The question is almost never posed of whether it is morally defensible to beget other human beings. Within the context of an as it were “pronatal immune system” procreation passes for something normal, natural and even necessary. It counts as normal because all cultures, in all periods, have been “human-begetting” cultures. It counts as natural inasmuch as all non-human species too beget their own kind. And it counts as necessary because without procreation humanity would die out. – But this in its turn must count as something catastrophic. This recourse to the notions of the normality, naturality and necessity of procreation serves to obscure the existence of blatant contradictions between, on the one hand, certain widely-shared values and, on the other, the inhumane consequences of progenerative actions for the millions of human beings affected by them. As long as the pronatalistic immune system remains unnamed, its victims too remain invisible: billions of begotten human beings who must undergo existential and corporeal crises such as lingering illnesses and mortality in their own selves and be witnesses to them in their family and loved ones and who may also become victims of wars or other catastrophes – things which are in fact neither normal, nor natural, nor necessary.
Perinatal Immune System
Also part of that cultural “immune system” without which those antinatalistic seeds which are sown around everywhere in our culture would surely begin to sprout is that silence, never explicitly agreed upon but everywhere observed, regarding what has been designated, in the title of a book, as “the violence of childbirth”. In this book, authored by Isabelle Azoulay, we read that “…our expectations regarding childbirth have been so thoroughly tinted by fine-sounding promises for the future that the notion that birth could be the source of many ambivalent feelings hardly ever any longer arises. Our culture really has driven a wedge, so to speak, between our consciousnesses and these unacceptable realities.” (Azoulay, Die Gewalt) “We can look upon women’s typical repression of the memory of the pain of childbirth, as well as the more general amnesia of society in this regard, as bolts slid across our lived experience to spare our bodies and minds all contact with these unacceptable but fundamental realities.” (Ibid.)
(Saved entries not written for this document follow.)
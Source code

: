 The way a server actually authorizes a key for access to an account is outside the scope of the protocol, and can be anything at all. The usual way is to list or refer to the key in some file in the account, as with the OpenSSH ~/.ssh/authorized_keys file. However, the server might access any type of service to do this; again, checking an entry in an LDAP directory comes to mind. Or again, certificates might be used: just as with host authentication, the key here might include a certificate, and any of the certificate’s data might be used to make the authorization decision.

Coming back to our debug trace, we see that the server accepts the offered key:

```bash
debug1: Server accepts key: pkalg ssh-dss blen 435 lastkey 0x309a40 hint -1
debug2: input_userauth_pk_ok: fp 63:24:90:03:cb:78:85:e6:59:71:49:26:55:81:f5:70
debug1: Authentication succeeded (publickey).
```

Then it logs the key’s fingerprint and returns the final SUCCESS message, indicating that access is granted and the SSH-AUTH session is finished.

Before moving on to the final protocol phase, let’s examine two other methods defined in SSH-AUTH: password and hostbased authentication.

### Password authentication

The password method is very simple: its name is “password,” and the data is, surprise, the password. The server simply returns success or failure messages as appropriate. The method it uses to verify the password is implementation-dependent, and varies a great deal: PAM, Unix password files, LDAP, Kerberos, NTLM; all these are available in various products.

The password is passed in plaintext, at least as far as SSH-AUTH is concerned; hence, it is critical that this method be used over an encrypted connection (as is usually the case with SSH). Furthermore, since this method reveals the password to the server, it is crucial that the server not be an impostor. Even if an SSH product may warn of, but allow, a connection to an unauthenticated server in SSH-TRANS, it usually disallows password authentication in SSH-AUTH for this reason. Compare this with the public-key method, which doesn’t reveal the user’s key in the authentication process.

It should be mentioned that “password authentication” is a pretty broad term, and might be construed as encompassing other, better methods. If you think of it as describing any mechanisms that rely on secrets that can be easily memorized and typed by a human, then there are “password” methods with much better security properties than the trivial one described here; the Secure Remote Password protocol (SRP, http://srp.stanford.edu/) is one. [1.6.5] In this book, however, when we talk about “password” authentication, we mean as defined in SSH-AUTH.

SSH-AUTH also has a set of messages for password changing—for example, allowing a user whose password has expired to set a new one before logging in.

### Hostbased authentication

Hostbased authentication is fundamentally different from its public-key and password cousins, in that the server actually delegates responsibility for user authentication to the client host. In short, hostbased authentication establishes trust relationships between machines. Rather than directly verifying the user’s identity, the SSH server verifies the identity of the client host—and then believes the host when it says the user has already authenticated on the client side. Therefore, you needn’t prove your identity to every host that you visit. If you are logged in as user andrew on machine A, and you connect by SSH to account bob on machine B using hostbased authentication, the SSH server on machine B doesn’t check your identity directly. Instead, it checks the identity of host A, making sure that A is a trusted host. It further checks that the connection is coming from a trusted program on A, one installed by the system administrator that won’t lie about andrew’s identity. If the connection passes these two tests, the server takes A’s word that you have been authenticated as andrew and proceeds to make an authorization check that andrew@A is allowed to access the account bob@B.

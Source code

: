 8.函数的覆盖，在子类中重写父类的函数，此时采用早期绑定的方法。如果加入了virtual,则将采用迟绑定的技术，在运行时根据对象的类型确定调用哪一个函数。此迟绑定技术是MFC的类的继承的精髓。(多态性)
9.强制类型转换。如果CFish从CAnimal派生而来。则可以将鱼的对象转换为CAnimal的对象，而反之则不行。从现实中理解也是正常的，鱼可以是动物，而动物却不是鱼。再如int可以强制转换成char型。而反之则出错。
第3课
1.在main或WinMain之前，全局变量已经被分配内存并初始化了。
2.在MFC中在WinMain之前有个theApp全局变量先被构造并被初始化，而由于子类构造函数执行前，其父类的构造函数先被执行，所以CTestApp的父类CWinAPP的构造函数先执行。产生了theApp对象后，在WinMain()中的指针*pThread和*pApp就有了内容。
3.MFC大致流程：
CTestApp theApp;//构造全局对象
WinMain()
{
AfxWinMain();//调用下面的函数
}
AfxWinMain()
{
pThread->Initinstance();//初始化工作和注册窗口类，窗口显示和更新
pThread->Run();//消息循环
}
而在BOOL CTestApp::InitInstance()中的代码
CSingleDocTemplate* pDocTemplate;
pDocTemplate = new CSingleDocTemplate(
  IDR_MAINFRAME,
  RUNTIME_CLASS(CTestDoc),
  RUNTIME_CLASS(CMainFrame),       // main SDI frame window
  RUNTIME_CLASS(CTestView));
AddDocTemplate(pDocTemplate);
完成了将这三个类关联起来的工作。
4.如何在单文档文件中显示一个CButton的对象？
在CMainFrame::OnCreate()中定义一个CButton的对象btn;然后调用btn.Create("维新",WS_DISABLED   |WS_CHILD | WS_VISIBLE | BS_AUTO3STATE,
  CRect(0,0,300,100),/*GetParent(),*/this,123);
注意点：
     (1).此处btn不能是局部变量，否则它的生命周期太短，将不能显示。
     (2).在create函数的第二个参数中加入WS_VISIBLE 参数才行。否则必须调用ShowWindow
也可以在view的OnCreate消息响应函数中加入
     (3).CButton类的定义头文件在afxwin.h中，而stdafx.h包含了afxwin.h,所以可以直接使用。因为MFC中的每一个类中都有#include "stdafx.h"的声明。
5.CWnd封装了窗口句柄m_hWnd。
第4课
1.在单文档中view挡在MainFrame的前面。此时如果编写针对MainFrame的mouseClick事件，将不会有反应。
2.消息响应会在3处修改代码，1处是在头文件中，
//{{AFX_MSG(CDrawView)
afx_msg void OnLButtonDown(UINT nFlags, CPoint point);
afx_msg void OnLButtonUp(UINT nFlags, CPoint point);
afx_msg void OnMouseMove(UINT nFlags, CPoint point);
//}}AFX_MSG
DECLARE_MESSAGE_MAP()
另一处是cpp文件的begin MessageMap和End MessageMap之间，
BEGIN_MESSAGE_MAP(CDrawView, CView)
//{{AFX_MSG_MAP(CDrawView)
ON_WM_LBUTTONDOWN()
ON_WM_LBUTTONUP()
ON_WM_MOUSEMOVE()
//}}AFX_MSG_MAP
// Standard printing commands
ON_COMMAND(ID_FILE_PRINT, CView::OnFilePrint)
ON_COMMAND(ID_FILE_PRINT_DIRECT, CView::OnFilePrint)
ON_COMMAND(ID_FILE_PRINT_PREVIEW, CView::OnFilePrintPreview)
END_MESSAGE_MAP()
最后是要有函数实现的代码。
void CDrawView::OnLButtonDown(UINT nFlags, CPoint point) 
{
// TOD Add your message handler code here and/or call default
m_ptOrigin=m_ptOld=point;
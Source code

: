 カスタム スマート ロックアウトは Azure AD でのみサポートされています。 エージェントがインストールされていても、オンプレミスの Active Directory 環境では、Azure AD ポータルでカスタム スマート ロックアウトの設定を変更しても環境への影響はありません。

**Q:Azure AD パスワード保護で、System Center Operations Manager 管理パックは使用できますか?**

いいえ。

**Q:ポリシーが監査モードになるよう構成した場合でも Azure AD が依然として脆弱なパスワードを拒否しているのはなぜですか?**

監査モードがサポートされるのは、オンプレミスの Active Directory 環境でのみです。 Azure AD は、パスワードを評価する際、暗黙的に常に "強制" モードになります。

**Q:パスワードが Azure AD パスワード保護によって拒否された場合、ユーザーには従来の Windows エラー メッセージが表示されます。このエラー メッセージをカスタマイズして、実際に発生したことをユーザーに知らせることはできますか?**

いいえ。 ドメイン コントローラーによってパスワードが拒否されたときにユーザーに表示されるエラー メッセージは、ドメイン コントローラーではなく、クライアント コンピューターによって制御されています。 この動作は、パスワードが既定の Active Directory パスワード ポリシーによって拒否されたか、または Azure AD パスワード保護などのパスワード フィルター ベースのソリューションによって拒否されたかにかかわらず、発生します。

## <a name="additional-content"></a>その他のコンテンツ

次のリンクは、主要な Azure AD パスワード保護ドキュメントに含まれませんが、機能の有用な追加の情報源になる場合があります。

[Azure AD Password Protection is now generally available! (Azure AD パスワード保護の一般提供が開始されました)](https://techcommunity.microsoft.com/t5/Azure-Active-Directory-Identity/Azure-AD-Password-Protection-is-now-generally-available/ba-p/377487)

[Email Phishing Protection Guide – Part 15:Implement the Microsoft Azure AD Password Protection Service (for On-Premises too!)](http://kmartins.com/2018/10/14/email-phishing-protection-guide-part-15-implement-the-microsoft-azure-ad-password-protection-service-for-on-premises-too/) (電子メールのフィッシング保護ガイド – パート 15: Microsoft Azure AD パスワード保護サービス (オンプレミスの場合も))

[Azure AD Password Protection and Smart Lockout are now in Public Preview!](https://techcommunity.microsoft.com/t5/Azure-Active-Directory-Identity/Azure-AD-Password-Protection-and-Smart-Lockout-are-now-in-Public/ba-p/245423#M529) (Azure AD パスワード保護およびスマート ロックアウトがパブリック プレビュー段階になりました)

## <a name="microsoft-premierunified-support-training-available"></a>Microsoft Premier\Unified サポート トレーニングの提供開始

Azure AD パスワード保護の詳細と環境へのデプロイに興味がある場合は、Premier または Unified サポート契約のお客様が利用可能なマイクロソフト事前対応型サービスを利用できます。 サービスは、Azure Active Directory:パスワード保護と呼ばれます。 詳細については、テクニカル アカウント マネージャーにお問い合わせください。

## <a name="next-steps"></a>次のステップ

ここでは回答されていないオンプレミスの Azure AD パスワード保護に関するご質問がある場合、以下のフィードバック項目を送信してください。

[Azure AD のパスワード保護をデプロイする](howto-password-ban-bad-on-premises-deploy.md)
The philosophy of Man has propagated the insight that Man is by his very nature a cultural being. This truth could well be made to apply also to human childbirth, inasmuch as the unimaginable pains involved in this latter could be reduced to a minimum, or made to disappear entirely, by anaesthetics. Nevertheless, it is still the case that no more than around ten per cent of women experience largely pain-free childbirth. It would almost appear as if even our modern civilization still lies under the curse of its sadistic God who decreed to Eve and her descendants “in sorrow shall you bring forth children”. Childbirth, which is frequently accompanied by an actual fear of death, represents, we may say, a violent intrusion of our most basic biology – the “acultural” par excellence – into the sphere of culture: “In view of the fact that even physicians consider the pains of childbirth to count among the most extreme states of pain experienced by human beings, the silence that generally reigns regarding these pains seems like a secret conspiracy, as if everyone had implicitly commonly resolved to close their collective eyes to the reality of this limit-experience: birth.” Instead of recommending to women about to give birth that they request peridural anaesthesia the currently predominant practice among midwives and doctors is to do the very opposite and urge them to undergo the almost intolerable pains of childbirth as if this were a positive experience. This despite the fact that trauma of the pelvic area ensuing from childbirth is not something we see only in human beings of recent generations but rather something that has been occurring for four million years. These traumas are to be traced back to the fact that the diameter of the birth canal and that of the head of the neonate are as a rule almost identical so that, if there is even a slight variation in either of these factors, it can easily come about that the pelvic diameter proves too small (see New Scientist, 7. January 2012, p. 11) Regarding the unacceptability of procreation and birth, we may say, there predominates a collective silence, accompanied by an unspoken collective awareness of what is actually the case.